Varicella zoster virus (VZV) is so well known as the cause of cutaneous varicella (chickenpox) and zoster (shingles) that it can be hard to imagine it as an enteric pathogen. VZV establishes latency during varicella and returns to the skin in zoster when the neurons in which VZV reactivates have cutaneous projections. Because a viremia occurs during varicella, VZV also infects and establishes latency in enteric neurons that do not innervate the skin. VZV can reactivate in enteric neurons to give rise to "enteric zoster", which can occur without an associated rash. Because a rash may thus be absent, pain due to enteric zoster can be occult. The Investigators have found, however, that VZV DNA, which is absent from normal saliva, is detectable in saliva whenever an active (lytic) VZV infection is present in the body; thus, detection of salivary VZV is a non- invasive diagnostic tool that, in combination with enteric signs and symptoms, helps to identify GI disorders that involve VZV. The Investigators have found VZV transcripts and protein in endoscopic biopsies from patients with occult abdominal pain and salivary VZV DNA, which verifies that these patients have enteric zoster. These observations led the Investigators to investigate the potential association between VZV and achalasia in 15 patients.

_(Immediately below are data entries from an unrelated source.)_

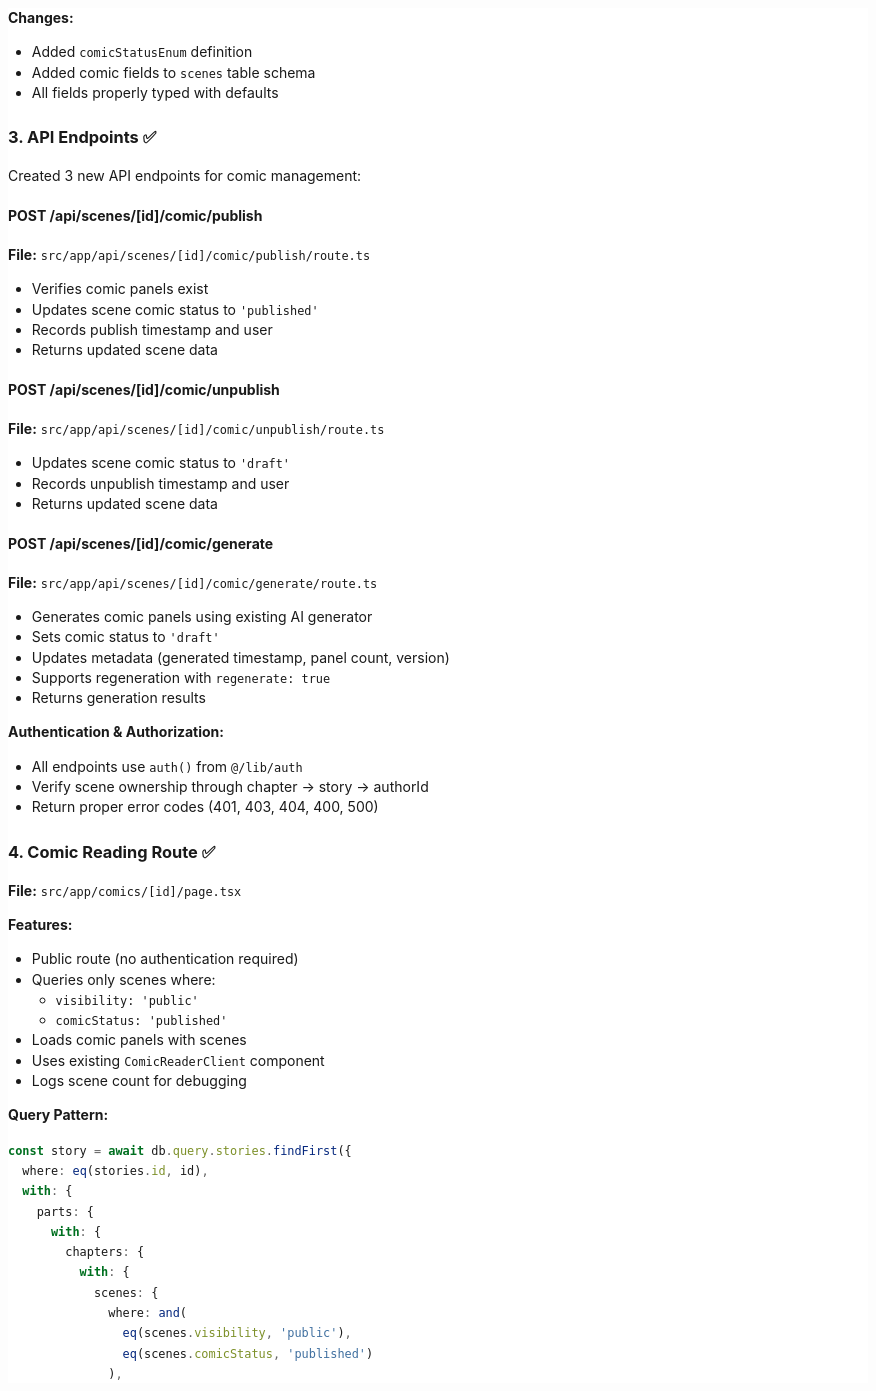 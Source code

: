 **Changes:**
- Added `comicStatusEnum` definition
- Added comic fields to `scenes` table schema
- All fields properly typed with defaults

### 3. API Endpoints ✅

Created 3 new API endpoints for comic management:

#### **POST /api/scenes/[id]/comic/publish**

**File:** `src/app/api/scenes/[id]/comic/publish/route.ts`

- Verifies comic panels exist
- Updates scene comic status to `'published'`
- Records publish timestamp and user
- Returns updated scene data

#### **POST /api/scenes/[id]/comic/unpublish**

**File:** `src/app/api/scenes/[id]/comic/unpublish/route.ts`

- Updates scene comic status to `'draft'`
- Records unpublish timestamp and user
- Returns updated scene data

#### **POST /api/scenes/[id]/comic/generate**

**File:** `src/app/api/scenes/[id]/comic/generate/route.ts`

- Generates comic panels using existing AI generator
- Sets comic status to `'draft'`
- Updates metadata (generated timestamp, panel count, version)
- Supports regeneration with `regenerate: true`
- Returns generation results

**Authentication & Authorization:**
- All endpoints use `auth()` from `@/lib/auth`
- Verify scene ownership through chapter → story → authorId
- Return proper error codes (401, 403, 404, 400, 500)

### 4. Comic Reading Route ✅

**File:** `src/app/comics/[id]/page.tsx`

**Features:**
- Public route (no authentication required)
- Queries only scenes where:
  - `visibility: 'public'`
  - `comicStatus: 'published'`
- Loads comic panels with scenes
- Uses existing `ComicReaderClient` component
- Logs scene count for debugging

**Query Pattern:**
```typescript
const story = await db.query.stories.findFirst({
  where: eq(stories.id, id),
  with: {
    parts: {
      with: {
        chapters: {
          with: {
            scenes: {
              where: and(
                eq(scenes.visibility, 'public'),
                eq(scenes.comicStatus, 'published')
              ),
```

The Investigators found salivary VZV DNA in 12/15 subjects examined prior to myotomy and, subsequently, VZV transcripts in 13/15 of the resected myotomy specimens. The tissue also contained VZV immunoreactive (gE, gH, ORF40p) neurons, nerve fibers, and multinucleated giant cells. To help determine whether this persistent VZV infection of esophageal neurons is causally related to achalasia, the Investigators now propose to conduct a clinical trial of valacyclovir to determine whether eradication of VZV alleviates achalasia symptoms and improves esophageal function. The Investigators also plan to quantify viral load in relation to achalasia phenotypes and employ next generation sequencing to look for a genetic basis of esophageal VZV reactivation. Finally, because mast cell accumulation and degranulation have been reported in the achalasia esophagus and verified in our preliminary data, the Investigators will test the hypothesis that mast cell activation contributes to manifestations and/or painful symptoms of VZV- associated achalasia. To gain insight into mechanisms of achalasia pathogenesis, the Investigators will also determine whether VZV reactivates specifically in neurons thought to control relaxation of the lower esophageal sphincter (nitric oxide synthase) and/or the excitatory phase of esophageal peristalsis (choline acetyltransferase). Viral destruction of nitrergic inhibitory neurons could be a cause of failure of LES smooth muscle to relax and either or both of these neurons could contribute to the loss of peristalsis that accompanies achalasia.